While the lack of a cockpit view is a definite shame, Grid 2 still manages to provide exhilarating racing across a huge variety of competitive disciplines. It's very similar to the original, and those already invested in the series will quickly realise that Grid 2 plays it pretty safe, but the quality of content on offer here is high despite the reserved delivery.
Split across three continents, Grid 2's campaign structure is bog standard. You start with nothing - no fans, cash or cars - and gradually work your way through the World Series Racing table, earning new rides and budding followers that boost your championship standings. The structure itself is tried and tested, and Grid 2 is impressively sizeable, but the main events are punctuated with awkward real-life mocked-up ESPN interviews that try to give some real life context to the spectacle.
There are computers displaying Q&A sessions with your driver, and other stuff that forces the LOLs of today's technological world in your unsuspecting face. It's all stilted and completely unnecessary to what Grid 2 does as a game. We just want to drive fast cars, mate.
The event structure is tightly-knit at first, filtering you through a limited number of events to curate amass cars and progress to the more substantial tiers, but there's enough diversity in the actual racing to keep things interesting. Standard races in the bustle of US and Europe are accompanied by familiar, exclusively Asian disciplines like Drift, which is more focused on slick sideways control of the car, rather than point-to-point apex accuracy. Unsurprisingly, every location looks absolutely gorgeous. Codies' games have started thinning the graphical jumps between new games thanks to the Xbox's processing ceiling, but Grid 2 is still a remarkable looking racer.
In order to maximize your driving performance, it's important to pick the right class of car. Pick a grip car for a drift event and you'll have a hard time getting any rubber burning, whilst driving a drift ride for a blazing street chase through Miami will get you stuck spinning in circles instead of stood proudly on the podium. The grip and drift classes are the main distinction between handling, but every car - there are a lot of them - has its own nuances you can experiment with on the track. All told, the handling is spot on across the board, and it balances fun, speed and precision better than any other arcade racer out there.

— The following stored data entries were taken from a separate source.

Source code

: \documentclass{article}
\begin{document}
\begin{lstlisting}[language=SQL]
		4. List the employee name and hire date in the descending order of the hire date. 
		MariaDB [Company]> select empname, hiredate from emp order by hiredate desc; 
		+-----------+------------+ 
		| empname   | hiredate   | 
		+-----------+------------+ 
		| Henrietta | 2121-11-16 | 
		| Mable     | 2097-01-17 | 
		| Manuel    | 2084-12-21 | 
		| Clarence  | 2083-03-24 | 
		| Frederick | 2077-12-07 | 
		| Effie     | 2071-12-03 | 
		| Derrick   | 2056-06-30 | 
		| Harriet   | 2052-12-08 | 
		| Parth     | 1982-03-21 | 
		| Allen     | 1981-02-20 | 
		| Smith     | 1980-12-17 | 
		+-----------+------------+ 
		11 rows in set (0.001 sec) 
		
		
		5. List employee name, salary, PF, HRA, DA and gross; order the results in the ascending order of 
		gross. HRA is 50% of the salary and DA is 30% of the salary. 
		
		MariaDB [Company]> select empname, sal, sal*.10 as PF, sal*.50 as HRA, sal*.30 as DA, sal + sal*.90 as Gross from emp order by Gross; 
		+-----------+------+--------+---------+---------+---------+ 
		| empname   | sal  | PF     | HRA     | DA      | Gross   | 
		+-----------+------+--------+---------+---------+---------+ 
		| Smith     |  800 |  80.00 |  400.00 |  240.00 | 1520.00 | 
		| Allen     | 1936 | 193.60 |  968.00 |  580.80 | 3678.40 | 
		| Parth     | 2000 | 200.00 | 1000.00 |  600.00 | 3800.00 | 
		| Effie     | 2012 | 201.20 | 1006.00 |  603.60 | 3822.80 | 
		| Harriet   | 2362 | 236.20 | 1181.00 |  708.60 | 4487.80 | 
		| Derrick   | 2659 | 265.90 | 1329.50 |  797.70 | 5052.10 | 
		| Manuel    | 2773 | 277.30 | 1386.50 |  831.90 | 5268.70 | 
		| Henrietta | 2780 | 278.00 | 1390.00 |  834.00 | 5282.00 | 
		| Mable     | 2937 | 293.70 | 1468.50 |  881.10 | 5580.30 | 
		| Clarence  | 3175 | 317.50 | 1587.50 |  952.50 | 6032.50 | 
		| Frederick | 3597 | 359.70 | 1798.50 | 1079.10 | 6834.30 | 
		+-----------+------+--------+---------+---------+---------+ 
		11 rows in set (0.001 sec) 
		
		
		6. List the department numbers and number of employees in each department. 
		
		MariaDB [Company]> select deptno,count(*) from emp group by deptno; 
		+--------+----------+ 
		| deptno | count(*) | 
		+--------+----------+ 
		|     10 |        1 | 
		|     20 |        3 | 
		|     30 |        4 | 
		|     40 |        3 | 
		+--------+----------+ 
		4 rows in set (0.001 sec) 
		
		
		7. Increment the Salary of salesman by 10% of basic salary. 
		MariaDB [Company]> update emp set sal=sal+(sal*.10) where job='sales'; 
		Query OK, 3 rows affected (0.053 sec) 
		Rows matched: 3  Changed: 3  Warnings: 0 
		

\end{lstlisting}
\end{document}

The new Live Routes mode removes the mini-map entirely, randomly generating courses as you race. This ramps up the challenge by forcing you to race without being able to anticipate where you'll be turning next. Having to balance your racing ruthlessness with more generous use of the brake pedal makes for tougher victories. These events are balanced really well throughout the campaign, and aren't overused to the point where it becomes a gimmick. We're still debating whether Live Routes genuinely generates tracks as you go, though - pretty sure the obscuration of the mini-map is the magic here.
Everything extends online, which makes Grid 2's multiplayer one of the best and largest in the business. There's a ranking system, a modified flashback function, and all of the modes from the campaign. It's familiar, but the fact the single player is lifted wholesale gives the multiplayer the longevity and variety it needs to be a fantastic portion of the game. Most importantly, it's pure fun.